***** DATA RECORDS *****

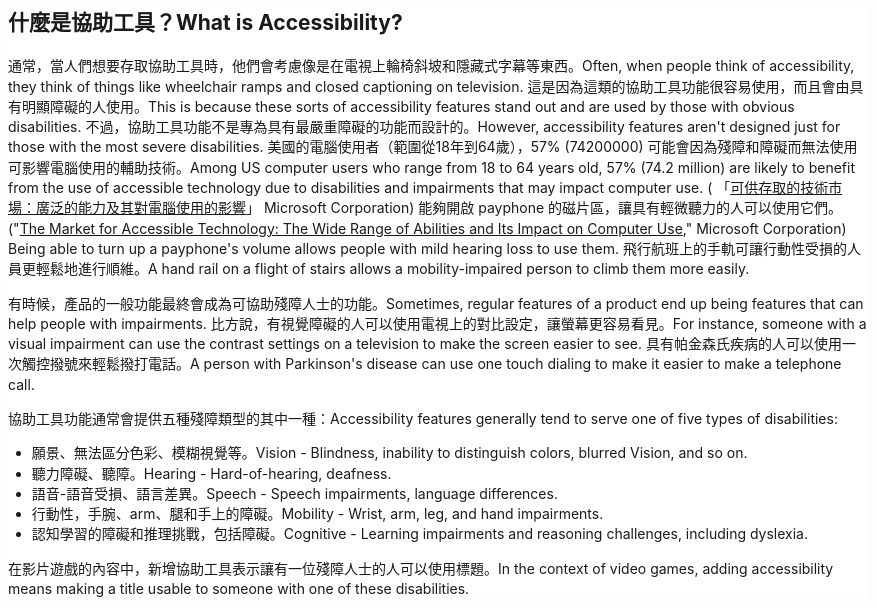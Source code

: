 ## <a name="what-is-accessibility"></a><span data-ttu-id="37860-119">什麼是協助工具？</span><span class="sxs-lookup"><span data-stu-id="37860-119">What is Accessibility?</span></span>

<span data-ttu-id="37860-120">通常，當人們想要存取協助工具時，他們會考慮像是在電視上輪椅斜坡和隱藏式字幕等東西。</span><span class="sxs-lookup"><span data-stu-id="37860-120">Often, when people think of accessibility, they think of things like wheelchair ramps and closed captioning on television.</span></span> <span data-ttu-id="37860-121">這是因為這類的協助工具功能很容易使用，而且會由具有明顯障礙的人使用。</span><span class="sxs-lookup"><span data-stu-id="37860-121">This is because these sorts of accessibility features stand out and are used by those with obvious disabilities.</span></span> <span data-ttu-id="37860-122">不過，協助工具功能不是專為具有最嚴重障礙的功能而設計的。</span><span class="sxs-lookup"><span data-stu-id="37860-122">However, accessibility features aren't designed just for those with the most severe disabilities.</span></span> <span data-ttu-id="37860-123">美國的電腦使用者（範圍從18年到64歲），57% (74200000) 可能會因為殘障和障礙而無法使用可影響電腦使用的輔助技術。</span><span class="sxs-lookup"><span data-stu-id="37860-123">Among US computer users who range from 18 to 64 years old, 57% (74.2 million) are likely to benefit from the use of accessible technology due to disabilities and impairments that may impact computer use.</span></span> <span data-ttu-id="37860-124"> ( 「[可供存取的技術市場：廣泛的能力及其對電腦使用的影響](https://www.microsoft.com/enable/research/phase1.aspx)」 Microsoft Corporation) 能夠開啟 payphone 的磁片區，讓具有輕微聽力的人可以使用它們。</span><span class="sxs-lookup"><span data-stu-id="37860-124">("[The Market for Accessible Technology: The Wide Range of Abilities and Its Impact on Computer Use](https://www.microsoft.com/enable/research/phase1.aspx)," Microsoft Corporation) Being able to turn up a payphone's volume allows people with mild hearing loss to use them.</span></span> <span data-ttu-id="37860-125">飛行航班上的手軌可讓行動性受損的人員更輕鬆地進行順維。</span><span class="sxs-lookup"><span data-stu-id="37860-125">A hand rail on a flight of stairs allows a mobility-impaired person to climb them more easily.</span></span>

<span data-ttu-id="37860-126">有時候，產品的一般功能最終會成為可協助殘障人士的功能。</span><span class="sxs-lookup"><span data-stu-id="37860-126">Sometimes, regular features of a product end up being features that can help people with impairments.</span></span> <span data-ttu-id="37860-127">比方說，有視覺障礙的人可以使用電視上的對比設定，讓螢幕更容易看見。</span><span class="sxs-lookup"><span data-stu-id="37860-127">For instance, someone with a visual impairment can use the contrast settings on a television to make the screen easier to see.</span></span> <span data-ttu-id="37860-128">具有帕金森氏疾病的人可以使用一次觸控撥號來輕鬆撥打電話。</span><span class="sxs-lookup"><span data-stu-id="37860-128">A person with Parkinson's disease can use one touch dialing to make it easier to make a telephone call.</span></span>

<span data-ttu-id="37860-129">協助工具功能通常會提供五種殘障類型的其中一種：</span><span class="sxs-lookup"><span data-stu-id="37860-129">Accessibility features generally tend to serve one of five types of disabilities:</span></span>

-   <span data-ttu-id="37860-130">願景、無法區分色彩、模糊視覺等。</span><span class="sxs-lookup"><span data-stu-id="37860-130">Vision - Blindness, inability to distinguish colors, blurred Vision, and so on.</span></span>
-   <span data-ttu-id="37860-131">聽力障礙、聽障。</span><span class="sxs-lookup"><span data-stu-id="37860-131">Hearing - Hard-of-hearing, deafness.</span></span>
-   <span data-ttu-id="37860-132">語音-語音受損、語言差異。</span><span class="sxs-lookup"><span data-stu-id="37860-132">Speech - Speech impairments, language differences.</span></span>
-   <span data-ttu-id="37860-133">行動性，手腕、arm、腿和手上的障礙。</span><span class="sxs-lookup"><span data-stu-id="37860-133">Mobility - Wrist, arm, leg, and hand impairments.</span></span>
-   <span data-ttu-id="37860-134">認知學習的障礙和推理挑戰，包括障礙。</span><span class="sxs-lookup"><span data-stu-id="37860-134">Cognitive - Learning impairments and reasoning challenges, including dyslexia.</span></span>

<span data-ttu-id="37860-135">在影片遊戲的內容中，新增協助工具表示讓有一位殘障人士的人可以使用標題。</span><span class="sxs-lookup"><span data-stu-id="37860-135">In the context of video games, adding accessibility means making a title usable to someone with one of these disabilities.</span></span>
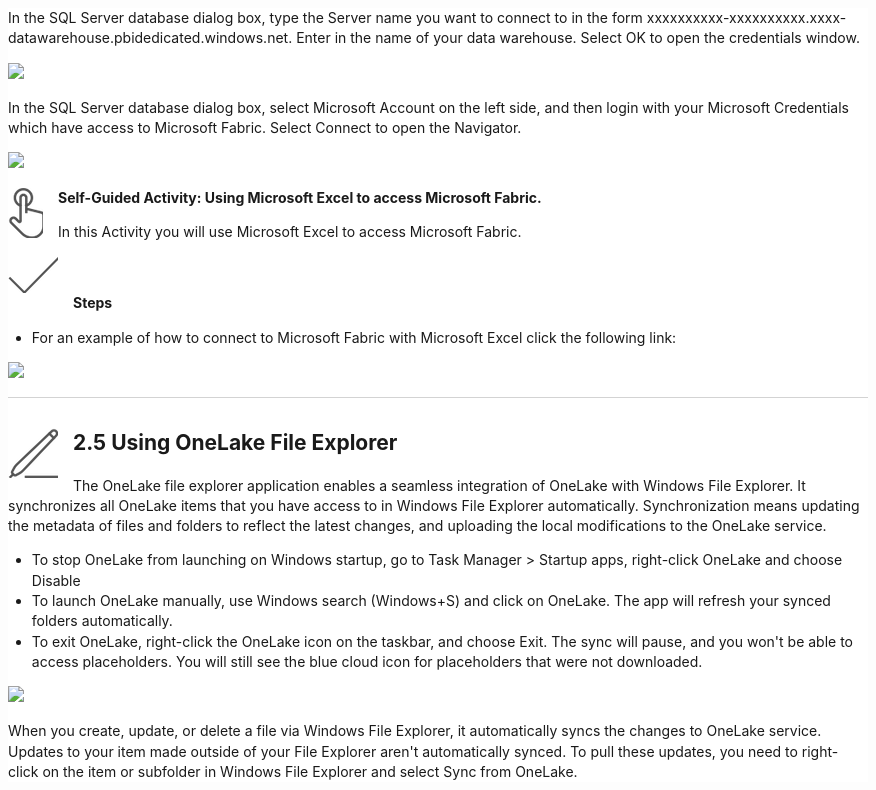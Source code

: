 In the SQL Server database dialog box, type the Server name you want to connect to in the form xxxxxxxxxx-xxxxxxxxxx.xxxx-datawarehouse.pbidedicated.windows.net. Enter in the name of your data warehouse. Select OK to open the credentials window.

<img src="https://learn.microsoft.com/en-us/azure/azure-sql/database/media/connect-excel/server-name.png?view=azuresql" height = 400> 

In the SQL Server database dialog box, select Microsoft Account on the left side, and then login with your Microsoft Credentials which have access to Microsoft Fabric. Select Connect to open the Navigator.

<img src="https://learn.microsoft.com/en-us/azure/azure-sql/database/media/connect-excel/connect-to-server.png?view=azuresql" height = 400> 

<p><img style="float: left; margin: 0px 15px 15px 0px;" src="../graphics/point1.png"><b>Self-Guided Activity: Using Microsoft Excel to access Microsoft Fabric.</b></p>

In this Activity you will use Microsoft Excel to access Microsoft Fabric. 

<p><img style="margin: 0px 15px 15px 0px;" src="../graphics/checkmark.png"><b>Steps</b></p>

- For an example of how to connect to Microsoft Fabric with Microsoft Excel click the following link:

<p><a href="https://www.youtube.com/watch?v=iDLTj-tCLdY&t=279s"><img src="https://img.youtube.com/vi/iDLTj-tCLdY/0.jpg" height = 200></a> 

<p style="border-bottom: 1px solid lightgrey;"></p>

<h2 id="2.5"><img style="float: left; margin: 0px 15px 15px 0px;" src="../graphics/pencil2.png">2.5 Using OneLake File Explorer</h2> 
  
The OneLake file explorer application enables a seamless integration of OneLake with Windows File Explorer. It synchronizes all OneLake items that you have access to in Windows File Explorer automatically. Synchronization means updating the metadata of files and folders to reflect the latest changes, and uploading the local modifications to the OneLake service.

- To stop OneLake from launching on Windows startup, go to Task Manager > Startup apps, right-click OneLake and choose Disable
- To launch OneLake manually, use Windows search (Windows+S) and click on OneLake. The app will refresh your synced folders automatically.
- To exit OneLake, right-click the OneLake icon on the taskbar, and choose Exit. The sync will pause, and you won't be able to access placeholders. You will still see the blue cloud icon for placeholders that were not downloaded.

<img src="https://learn.microsoft.com/en-us/fabric/onelake/media/onelake-file-explorer/onelake-file-explorer-screen-v-2.png" height = 400> 

When you create, update, or delete a file via Windows File Explorer, it automatically syncs the changes to OneLake service. Updates to your item made outside of your File Explorer aren't automatically synced. To pull these updates, you need to right-click on the item or subfolder in Windows File Explorer and select Sync from OneLake.
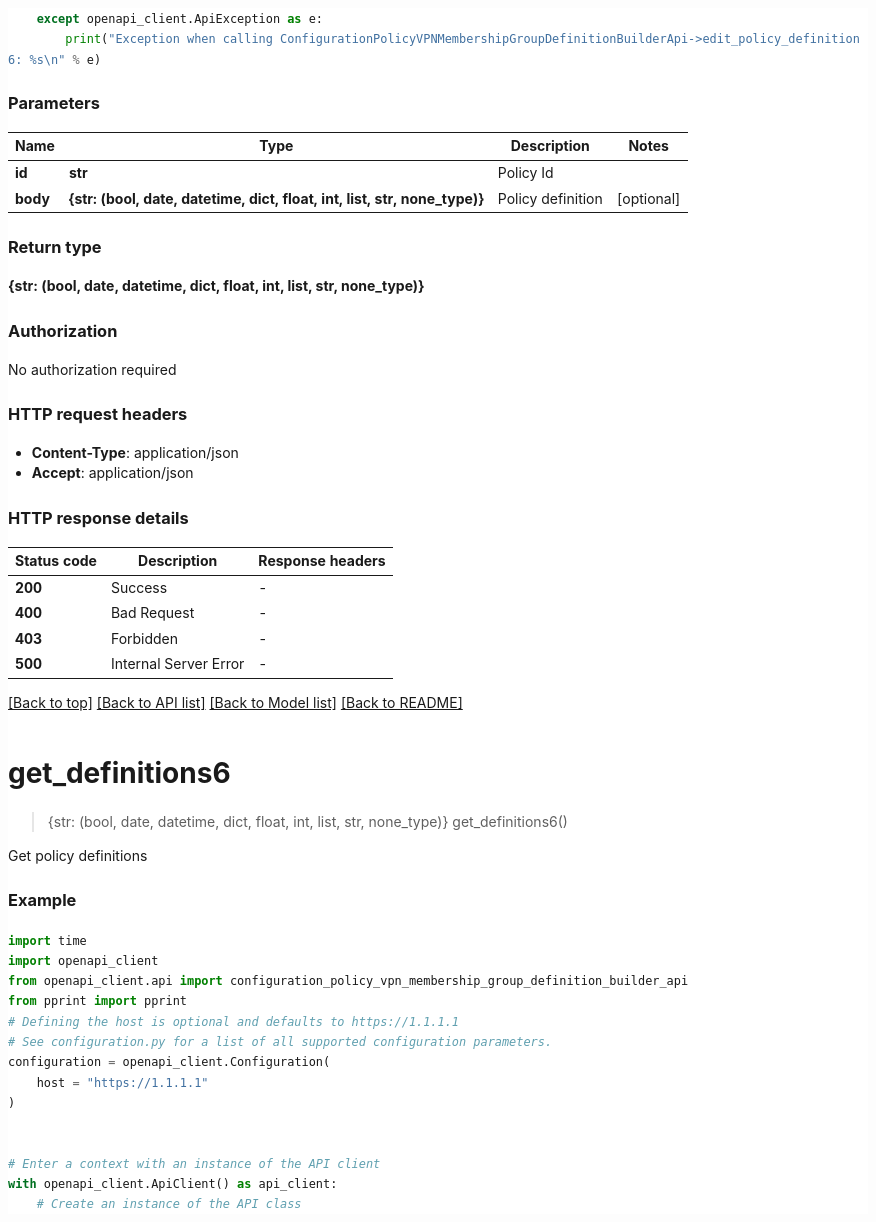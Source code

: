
 ```python
    except openapi_client.ApiException as e:
        print("Exception when calling ConfigurationPolicyVPNMembershipGroupDefinitionBuilderApi->edit_policy_definition6: %s\n" % e)
```


### Parameters

Name | Type | Description  | Notes
------------- | ------------- | ------------- | -------------
 **id** | **str**| Policy Id |
 **body** | **{str: (bool, date, datetime, dict, float, int, list, str, none_type)}**| Policy definition | [optional]

### Return type

**{str: (bool, date, datetime, dict, float, int, list, str, none_type)}**

### Authorization

No authorization required

### HTTP request headers

 - **Content-Type**: application/json
 - **Accept**: application/json


### HTTP response details

| Status code | Description | Response headers |
|-------------|-------------|------------------|
**200** | Success |  -  |
**400** | Bad Request |  -  |
**403** | Forbidden |  -  |
**500** | Internal Server Error |  -  |

[[Back to top]](#) [[Back to API list]](../README.md#documentation-for-api-endpoints) [[Back to Model list]](../README.md#documentation-for-models) [[Back to README]](../README.md)

# **get_definitions6**
> {str: (bool, date, datetime, dict, float, int, list, str, none_type)} get_definitions6()



Get policy definitions

### Example


```python
import time
import openapi_client
from openapi_client.api import configuration_policy_vpn_membership_group_definition_builder_api
from pprint import pprint
# Defining the host is optional and defaults to https://1.1.1.1
# See configuration.py for a list of all supported configuration parameters.
configuration = openapi_client.Configuration(
    host = "https://1.1.1.1"
)


# Enter a context with an instance of the API client
with openapi_client.ApiClient() as api_client:
    # Create an instance of the API class
```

*****

The expected output is the lines above from the one containing "- For an example" to the one containing "Name | Type", both ends included, reproduced exactly with every picture left out.

- For an example of how to connect to Microsoft Fabric with Microsoft Excel click the following link:

<p><a href="https://www.youtube.com/watch?v=iDLTj-tCLdY&t=279s"><img src="https://img.youtube.com/vi/iDLTj-tCLdY/0.jpg" height = 200></a> 

<p style="border-bottom: 1px solid lightgrey;"></p>

<h2 id="2.5"><img style="float: left; margin: 0px 15px 15px 0px;" src="../graphics/pencil2.png">2.5 Using OneLake File Explorer</h2> 
  
The OneLake file explorer application enables a seamless integration of OneLake with Windows File Explorer. It synchronizes all OneLake items that you have access to in Windows File Explorer automatically. Synchronization means updating the metadata of files and folders to reflect the latest changes, and uploading the local modifications to the OneLake service.

- To stop OneLake from launching on Windows startup, go to Task Manager > Startup apps, right-click OneLake and choose Disable
- To launch OneLake manually, use Windows search (Windows+S) and click on OneLake. The app will refresh your synced folders automatically.
- To exit OneLake, right-click the OneLake icon on the taskbar, and choose Exit. The sync will pause, and you won't be able to access placeholders. You will still see the blue cloud icon for placeholders that were not downloaded.

<img src="https://learn.microsoft.com/en-us/fabric/onelake/media/onelake-file-explorer/onelake-file-explorer-screen-v-2.png" height = 400> 

When you create, update, or delete a file via Windows File Explorer, it automatically syncs the changes to OneLake service. Updates to your item made outside of your File Explorer aren't automatically synced. To pull these updates, you need to right-click on the item or subfolder in Windows File Explorer and select Sync from OneLake.
Source code

:
 ```python
    except openapi_client.ApiException as e:
        print("Exception when calling ConfigurationPolicyVPNMembershipGroupDefinitionBuilderApi->edit_policy_definition6: %s\n" % e)
```


### Parameters

Name | Type | Description  | Notes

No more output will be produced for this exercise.